The Traveller accused of stabbing his sister to death allegedly attacked their sister Nadia with a knife four days before the killing, a jury heard today.

Jordan Johnstone and his co-accused Angela Newlands argued with Nadia Johnstone outside a flat in Coatbridge, the High Court at Livingston was told.

Craig Corrigan, 34, said Nadia – who was also known as Shabbana – had been staying at the flat he shared with his partner Toni McKinlay for a few days before the alleged incident.

He gave evidence that both accused arrived in in the North Lanarkshire town in Johnstone’s Ford Galaxy with three or four children in the back on May 6 last year.

He said Johnstone phoned Nadia from the car park outside his flat asking for her house keys, claiming they and their children had nowhere to stay.

When Nadia refused to give him the keys to a flat she had in Stevenston he said Johnstone “threatened to kill her and set her house on fire and all that sort of stuff.”

He told how he and Toni accompanied Nadia to the car park to make sure she was OK because she was of the “aggression” her brother had displayed during the phone call.

He said: “Jordan and Angela were aggressive towards Shabbana. There was a dispute between the three of them. 

“It was something about Jordan and Angela having nowhere to stay with the kids and they wanted to stay at Shabbana’s house. 

“He (Johnstone) wasn't calm, far from calm. I don't know how to describe it. There was a lot of anger. It was directed at Shabbana. 

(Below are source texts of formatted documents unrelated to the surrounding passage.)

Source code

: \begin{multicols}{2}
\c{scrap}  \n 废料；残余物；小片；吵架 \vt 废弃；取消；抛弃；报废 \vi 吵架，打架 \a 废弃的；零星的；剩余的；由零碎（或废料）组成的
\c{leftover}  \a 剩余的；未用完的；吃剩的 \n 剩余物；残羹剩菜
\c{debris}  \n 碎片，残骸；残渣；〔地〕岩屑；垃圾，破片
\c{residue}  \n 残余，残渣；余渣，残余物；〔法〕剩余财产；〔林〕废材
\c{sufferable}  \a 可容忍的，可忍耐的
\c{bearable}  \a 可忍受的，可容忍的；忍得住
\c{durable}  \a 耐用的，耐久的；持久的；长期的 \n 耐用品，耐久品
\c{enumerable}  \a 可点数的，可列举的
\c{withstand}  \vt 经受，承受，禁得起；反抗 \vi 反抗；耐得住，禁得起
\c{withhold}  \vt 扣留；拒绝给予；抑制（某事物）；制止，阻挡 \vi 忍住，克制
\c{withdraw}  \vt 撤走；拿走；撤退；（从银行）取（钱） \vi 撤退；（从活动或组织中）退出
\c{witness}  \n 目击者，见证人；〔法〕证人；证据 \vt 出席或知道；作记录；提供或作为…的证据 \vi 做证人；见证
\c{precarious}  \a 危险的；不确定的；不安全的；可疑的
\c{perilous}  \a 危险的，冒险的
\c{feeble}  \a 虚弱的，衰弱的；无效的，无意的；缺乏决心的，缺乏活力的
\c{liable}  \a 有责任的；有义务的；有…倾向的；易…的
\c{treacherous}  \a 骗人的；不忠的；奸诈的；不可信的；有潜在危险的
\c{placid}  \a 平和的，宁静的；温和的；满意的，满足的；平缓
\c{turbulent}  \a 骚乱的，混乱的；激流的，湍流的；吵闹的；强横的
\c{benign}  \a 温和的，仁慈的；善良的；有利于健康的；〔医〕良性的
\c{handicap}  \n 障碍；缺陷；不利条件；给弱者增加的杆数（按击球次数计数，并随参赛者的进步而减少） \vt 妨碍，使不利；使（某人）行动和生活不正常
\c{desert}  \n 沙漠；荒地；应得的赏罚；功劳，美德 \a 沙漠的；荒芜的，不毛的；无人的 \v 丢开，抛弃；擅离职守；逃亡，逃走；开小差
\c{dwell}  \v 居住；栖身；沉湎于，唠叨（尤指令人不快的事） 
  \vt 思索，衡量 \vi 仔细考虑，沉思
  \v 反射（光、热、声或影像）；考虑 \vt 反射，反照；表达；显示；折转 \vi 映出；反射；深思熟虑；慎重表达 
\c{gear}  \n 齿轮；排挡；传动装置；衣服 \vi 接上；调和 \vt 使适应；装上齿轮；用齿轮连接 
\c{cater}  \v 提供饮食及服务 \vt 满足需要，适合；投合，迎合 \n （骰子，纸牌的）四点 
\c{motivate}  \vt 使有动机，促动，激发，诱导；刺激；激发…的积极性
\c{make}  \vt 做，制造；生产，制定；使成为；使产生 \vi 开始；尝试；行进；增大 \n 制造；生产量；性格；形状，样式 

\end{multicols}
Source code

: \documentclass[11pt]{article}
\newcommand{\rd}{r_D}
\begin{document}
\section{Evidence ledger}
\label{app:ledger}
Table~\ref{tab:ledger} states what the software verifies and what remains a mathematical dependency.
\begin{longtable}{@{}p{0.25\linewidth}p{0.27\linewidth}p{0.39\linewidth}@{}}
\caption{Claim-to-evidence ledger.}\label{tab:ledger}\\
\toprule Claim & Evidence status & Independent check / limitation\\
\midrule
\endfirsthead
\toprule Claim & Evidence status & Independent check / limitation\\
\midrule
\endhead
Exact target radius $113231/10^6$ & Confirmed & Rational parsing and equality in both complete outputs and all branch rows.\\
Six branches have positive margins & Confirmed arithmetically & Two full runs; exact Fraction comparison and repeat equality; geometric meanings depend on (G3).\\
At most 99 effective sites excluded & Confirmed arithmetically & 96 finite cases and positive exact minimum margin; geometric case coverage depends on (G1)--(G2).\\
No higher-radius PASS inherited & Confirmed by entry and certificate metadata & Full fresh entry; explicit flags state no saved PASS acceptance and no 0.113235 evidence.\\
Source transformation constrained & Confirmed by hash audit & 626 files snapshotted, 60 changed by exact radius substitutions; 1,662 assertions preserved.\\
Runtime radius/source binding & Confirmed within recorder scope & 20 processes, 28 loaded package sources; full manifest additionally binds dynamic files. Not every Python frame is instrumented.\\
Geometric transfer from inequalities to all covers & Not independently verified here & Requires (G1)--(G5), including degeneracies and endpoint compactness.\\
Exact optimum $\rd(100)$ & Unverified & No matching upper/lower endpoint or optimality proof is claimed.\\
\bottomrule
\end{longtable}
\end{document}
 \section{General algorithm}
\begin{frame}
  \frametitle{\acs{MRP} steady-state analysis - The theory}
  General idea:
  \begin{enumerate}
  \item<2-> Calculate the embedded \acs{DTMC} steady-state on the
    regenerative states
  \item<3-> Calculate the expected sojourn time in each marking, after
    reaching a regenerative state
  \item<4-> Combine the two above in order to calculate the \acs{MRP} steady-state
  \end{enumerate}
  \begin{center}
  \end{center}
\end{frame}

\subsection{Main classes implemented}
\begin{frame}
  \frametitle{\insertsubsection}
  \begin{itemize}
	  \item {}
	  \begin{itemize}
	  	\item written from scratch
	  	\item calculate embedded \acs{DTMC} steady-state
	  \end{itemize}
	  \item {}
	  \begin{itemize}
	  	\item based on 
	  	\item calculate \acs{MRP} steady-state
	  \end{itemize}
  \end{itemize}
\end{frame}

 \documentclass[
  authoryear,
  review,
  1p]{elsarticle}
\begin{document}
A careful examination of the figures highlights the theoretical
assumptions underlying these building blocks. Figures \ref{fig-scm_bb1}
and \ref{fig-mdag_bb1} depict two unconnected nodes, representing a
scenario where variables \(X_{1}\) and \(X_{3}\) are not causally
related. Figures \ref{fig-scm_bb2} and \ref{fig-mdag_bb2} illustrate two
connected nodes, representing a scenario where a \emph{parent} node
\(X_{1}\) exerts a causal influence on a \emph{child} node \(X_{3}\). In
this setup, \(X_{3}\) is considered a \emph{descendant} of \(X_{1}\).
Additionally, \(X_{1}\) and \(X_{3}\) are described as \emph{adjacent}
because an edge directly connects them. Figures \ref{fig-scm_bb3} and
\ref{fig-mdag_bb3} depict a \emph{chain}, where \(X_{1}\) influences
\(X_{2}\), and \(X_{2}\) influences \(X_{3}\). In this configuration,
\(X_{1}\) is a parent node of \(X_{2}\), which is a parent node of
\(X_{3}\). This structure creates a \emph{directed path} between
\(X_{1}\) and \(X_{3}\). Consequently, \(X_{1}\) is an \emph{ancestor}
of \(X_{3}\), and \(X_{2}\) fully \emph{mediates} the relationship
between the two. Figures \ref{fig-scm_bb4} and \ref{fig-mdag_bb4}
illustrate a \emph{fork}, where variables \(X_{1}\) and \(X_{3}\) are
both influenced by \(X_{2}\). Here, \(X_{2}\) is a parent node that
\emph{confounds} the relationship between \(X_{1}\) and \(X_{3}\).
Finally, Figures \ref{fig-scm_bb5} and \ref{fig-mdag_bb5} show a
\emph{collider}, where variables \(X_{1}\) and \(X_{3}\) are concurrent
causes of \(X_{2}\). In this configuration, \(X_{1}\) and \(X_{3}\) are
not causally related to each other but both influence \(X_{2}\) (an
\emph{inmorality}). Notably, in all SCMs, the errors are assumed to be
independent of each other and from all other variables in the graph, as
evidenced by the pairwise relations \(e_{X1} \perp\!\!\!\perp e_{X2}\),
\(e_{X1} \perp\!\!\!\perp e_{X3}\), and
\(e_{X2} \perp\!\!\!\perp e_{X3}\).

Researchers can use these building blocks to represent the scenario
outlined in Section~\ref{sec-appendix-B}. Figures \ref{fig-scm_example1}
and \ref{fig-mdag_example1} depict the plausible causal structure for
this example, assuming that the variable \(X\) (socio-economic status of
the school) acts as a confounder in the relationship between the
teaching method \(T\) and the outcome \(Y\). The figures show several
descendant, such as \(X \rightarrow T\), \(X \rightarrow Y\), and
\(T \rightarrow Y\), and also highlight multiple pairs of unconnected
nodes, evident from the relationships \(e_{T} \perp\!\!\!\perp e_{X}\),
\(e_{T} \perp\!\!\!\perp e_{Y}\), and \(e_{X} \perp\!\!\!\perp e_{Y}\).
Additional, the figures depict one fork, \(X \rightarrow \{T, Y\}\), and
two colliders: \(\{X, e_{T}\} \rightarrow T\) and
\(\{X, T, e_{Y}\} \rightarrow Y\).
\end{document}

“Angela was sitting cursing and swearing and threatening. Angela threw something like a milk shake or frappe thing from MacDonald’s – a cup of slush kind of thing – over Shabbana.” 

He went on: “Jordan jumped out of the car from the driver’s side went round to Shabbana at the passenger door then he took a swipe at Shabbana, a punch to the face. It was the right side on the face next to the eye.

“He had a wee black thing in his right hand about thee/four inches. I think it was a Swiss army knife or a pocket knife or a Stanley blade, that kind of thing. He got it in the car, somewhere in the door pouch or something. 

“Toni jumped in between them obviously, Jordan was cursing and swearing then he jumped in the car and drove away.

Under cross examination by Johnstone’s defence counsel Keith Stewart, Mr Corrigan said Nadia had seemed frightened by her brother’s threats.

He said: Jordan was getting aggressive over the phone and she was getting scared and upset. I could hear his nasty words to her.”

He rejected the suggestion that Johnstone had just slapped his sister. He retorted: “It wasn’t a slap. I know what a slap is and I know what a punch is.”

Johnstone, 25 and Newlands, 28, both prisoners at Edinburgh, deny murdering Annalise at a withch’s monument near Auchterarder, Perthshire on 10 May last year and attempting to defeat the ends of justice by trying to cover up the crime.

They also deny assaulting Nadia in Coatbridge on 6 May, pulling Annalise from a car in Beith, on May 8 and stealing a caravan and contents in Irvine, Ayrshire, on May 9.

Earlier the jury heard a recording of a phone call Johnstone made to police  reporting Annalise as a missing person and claiming he was “worried sick” about her.

Receptionist Robyn Taylor and her electrician boyfriend Nathan de Gernier, both 24, gave evidence that they saw a man burning clothing behind a parked car on a county road near Inchture in Perthshire shortly after Annalise was killed.

Mr de Gernier said: “We just thought it was strange. We didn't pay much attention to it.

“On May 22 I was travelling in that area and I seen a lot of police and I slowed down to stop and kinda see what was happening.

“Police were looking along the side of the road. It wasn’t until I put two and two together that I recalled what I'd seen so I stopped and spoke to an officer.”

The trial, before Lady Scott, continues.